===== Records =====
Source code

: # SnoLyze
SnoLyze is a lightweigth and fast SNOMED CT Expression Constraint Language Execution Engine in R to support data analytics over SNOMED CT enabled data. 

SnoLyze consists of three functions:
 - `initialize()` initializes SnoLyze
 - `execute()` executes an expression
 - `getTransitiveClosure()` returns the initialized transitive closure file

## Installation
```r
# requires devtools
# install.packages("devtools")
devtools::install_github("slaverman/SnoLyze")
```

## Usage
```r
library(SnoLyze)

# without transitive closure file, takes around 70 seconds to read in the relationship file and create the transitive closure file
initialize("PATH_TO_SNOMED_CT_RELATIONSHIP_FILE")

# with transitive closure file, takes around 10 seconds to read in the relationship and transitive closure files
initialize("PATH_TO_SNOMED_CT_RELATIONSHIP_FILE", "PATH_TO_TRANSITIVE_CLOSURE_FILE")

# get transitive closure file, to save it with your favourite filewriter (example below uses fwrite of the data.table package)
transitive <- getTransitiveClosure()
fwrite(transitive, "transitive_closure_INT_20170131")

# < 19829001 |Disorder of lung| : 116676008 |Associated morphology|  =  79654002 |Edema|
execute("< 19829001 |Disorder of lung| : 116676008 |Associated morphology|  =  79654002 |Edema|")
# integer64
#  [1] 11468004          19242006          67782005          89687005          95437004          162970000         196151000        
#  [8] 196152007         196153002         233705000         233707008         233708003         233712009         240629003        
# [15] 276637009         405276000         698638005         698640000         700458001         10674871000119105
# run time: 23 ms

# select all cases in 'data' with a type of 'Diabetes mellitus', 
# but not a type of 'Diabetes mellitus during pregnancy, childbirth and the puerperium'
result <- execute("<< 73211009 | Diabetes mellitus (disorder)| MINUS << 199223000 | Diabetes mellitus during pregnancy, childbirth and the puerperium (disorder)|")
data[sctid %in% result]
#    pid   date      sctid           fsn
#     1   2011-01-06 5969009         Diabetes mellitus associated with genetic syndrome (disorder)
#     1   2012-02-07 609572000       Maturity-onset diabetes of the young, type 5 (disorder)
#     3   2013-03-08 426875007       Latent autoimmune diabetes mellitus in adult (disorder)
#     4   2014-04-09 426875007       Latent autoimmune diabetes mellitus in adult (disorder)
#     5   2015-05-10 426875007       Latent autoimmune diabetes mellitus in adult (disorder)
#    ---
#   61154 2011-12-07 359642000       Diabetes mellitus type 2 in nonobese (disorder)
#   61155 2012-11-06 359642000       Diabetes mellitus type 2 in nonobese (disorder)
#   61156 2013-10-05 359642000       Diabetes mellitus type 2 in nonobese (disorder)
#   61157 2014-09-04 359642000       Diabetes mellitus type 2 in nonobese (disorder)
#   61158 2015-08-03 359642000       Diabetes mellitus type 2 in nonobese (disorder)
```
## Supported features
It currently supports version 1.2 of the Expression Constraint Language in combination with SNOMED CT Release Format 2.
=====
===== Records =====
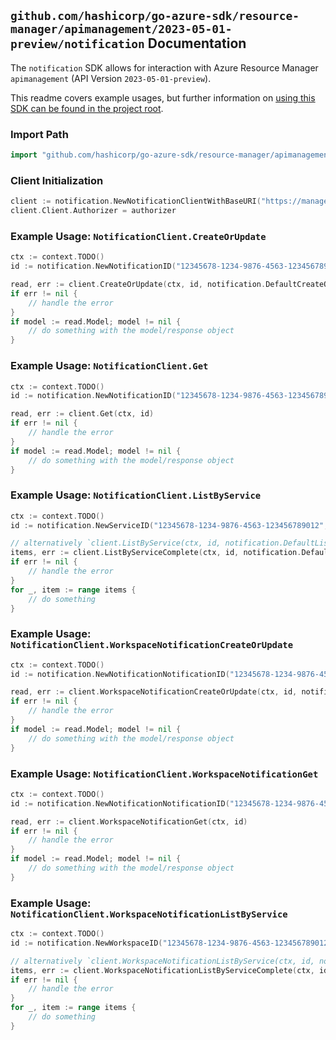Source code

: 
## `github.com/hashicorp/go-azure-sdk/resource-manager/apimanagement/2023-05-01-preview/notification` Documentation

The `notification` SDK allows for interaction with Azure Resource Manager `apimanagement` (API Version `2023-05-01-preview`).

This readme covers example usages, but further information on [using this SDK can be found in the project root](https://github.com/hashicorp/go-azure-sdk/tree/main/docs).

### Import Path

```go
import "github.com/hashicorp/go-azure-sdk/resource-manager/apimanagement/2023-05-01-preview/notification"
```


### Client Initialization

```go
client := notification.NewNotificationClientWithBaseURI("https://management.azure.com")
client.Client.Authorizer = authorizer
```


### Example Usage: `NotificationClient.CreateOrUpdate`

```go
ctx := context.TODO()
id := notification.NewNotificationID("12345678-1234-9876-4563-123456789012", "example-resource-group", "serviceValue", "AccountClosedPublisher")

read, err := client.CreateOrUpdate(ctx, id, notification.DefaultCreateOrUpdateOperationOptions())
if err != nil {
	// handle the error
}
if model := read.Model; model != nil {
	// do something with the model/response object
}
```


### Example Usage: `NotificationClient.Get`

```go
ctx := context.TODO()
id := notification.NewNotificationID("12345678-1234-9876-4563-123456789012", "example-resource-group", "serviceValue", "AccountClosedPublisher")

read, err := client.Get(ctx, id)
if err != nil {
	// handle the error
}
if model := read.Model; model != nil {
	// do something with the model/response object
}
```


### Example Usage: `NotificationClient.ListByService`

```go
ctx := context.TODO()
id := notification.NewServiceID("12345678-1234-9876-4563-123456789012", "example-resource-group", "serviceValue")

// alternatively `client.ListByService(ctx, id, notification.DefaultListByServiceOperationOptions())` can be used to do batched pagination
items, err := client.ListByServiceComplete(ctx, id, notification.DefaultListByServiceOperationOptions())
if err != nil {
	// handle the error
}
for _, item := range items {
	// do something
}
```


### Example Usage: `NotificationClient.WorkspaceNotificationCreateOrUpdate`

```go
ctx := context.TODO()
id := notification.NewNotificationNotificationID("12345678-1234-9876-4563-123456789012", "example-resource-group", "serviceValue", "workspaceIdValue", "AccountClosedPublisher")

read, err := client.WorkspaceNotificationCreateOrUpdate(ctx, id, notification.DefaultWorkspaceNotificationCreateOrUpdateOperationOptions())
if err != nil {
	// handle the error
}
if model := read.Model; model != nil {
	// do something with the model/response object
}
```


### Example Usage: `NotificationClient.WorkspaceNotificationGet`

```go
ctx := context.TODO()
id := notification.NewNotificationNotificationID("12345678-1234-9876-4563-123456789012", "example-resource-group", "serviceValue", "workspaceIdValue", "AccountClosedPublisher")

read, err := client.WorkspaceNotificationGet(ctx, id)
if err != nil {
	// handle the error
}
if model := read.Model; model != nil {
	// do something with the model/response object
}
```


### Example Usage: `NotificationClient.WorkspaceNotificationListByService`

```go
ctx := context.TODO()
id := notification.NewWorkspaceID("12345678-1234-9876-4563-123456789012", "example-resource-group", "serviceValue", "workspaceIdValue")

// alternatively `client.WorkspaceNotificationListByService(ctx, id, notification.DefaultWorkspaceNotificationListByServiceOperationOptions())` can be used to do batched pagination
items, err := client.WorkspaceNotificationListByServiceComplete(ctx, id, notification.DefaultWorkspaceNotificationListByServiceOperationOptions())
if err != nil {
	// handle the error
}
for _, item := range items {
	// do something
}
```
=====
**What the task requires**.
I need every line from the material that contains the word "alternatively".

**Answer section**.
// alternatively `client.ListByService(ctx, id, notification.DefaultListByServiceOperationOptions())` can be used to do batched pagination
// alternatively `client.WorkspaceNotificationListByService(ctx, id, notification.DefaultWorkspaceNotificationListByServiceOperationOptions())` can be used to do batched pagination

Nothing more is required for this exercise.